-- ACTION ITEM --
Look through the data below for the line with "module provides a" and the line with "The rest of", then output those two and all lines in between, exactly as written.

-- RECORDS SUPPLIED --
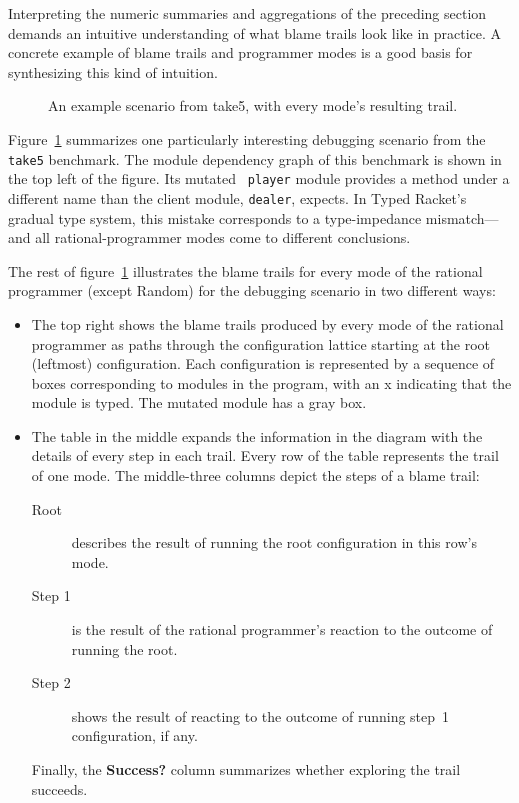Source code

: Interpreting the numeric summaries and aggregations of the preceding section
demands an intuitive understanding of what blame trails look like in practice.
A concrete example of blame trails and programmer modes is a good basis for
synthesizing this kind of intuition.

\begin{figure}

\caption{An example scenario from take5, with every mode's resulting trail.}
\label{fig:example-trails}
\end{figure}

Figure~\ref{fig:example-trails} summarizes one particularly interesting
debugging scenario from the {\tt take5} benchmark. The module dependency graph
of this benchmark is shown in the top left of the figure. Its mutated {\tt
player} module provides a method under a different name than the client module,
{\tt dealer}, expects. In Typed Racket's gradual type system, this mistake
corresponds to a type-impedance mismatch---and all rational-programmer modes
come to different conclusions. 

The rest of figure~\ref{fig:example-trails} illustrates the blame trails for
every mode of the rational programmer (except Random) for the debugging scenario
in two different ways:
\begin{itemize}

\item The top right shows the blame trails produced by every mode of the rational programmer as paths through the configuration lattice starting at the
root (leftmost) configuration. Each configuration is represented by a sequence of boxes corresponding to modules in the program, with an x indicating that the module is typed.
The mutated module has a gray box.

\item The table in the middle expands the information in the diagram with the details of every step in each trail.
Every row of the table represents the trail of one mode. The middle-three columns depict the steps of a blame trail:
\begin{description}
\item[Root] describes the result of running the root configuration in this row's mode.
\item[Step 1] is the result of the rational programmer's reaction to the outcome of running the root. 
\item[Step 2] shows the result of reacting to the outcome of running step~1 configuration, if any. 
\end{description}
Finally, the \textbf{Success?} column summarizes whether exploring the trail succeeds.

\end{itemize}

-- RESPONSE FOR THIS EXERCISE --
player} module provides a method under a different name than the client module,
{\tt dealer}, expects. In Typed Racket's gradual type system, this mistake
corresponds to a type-impedance mismatch---and all rational-programmer modes
come to different conclusions. 

The rest of figure~\ref{fig:example-trails} illustrates the blame trails for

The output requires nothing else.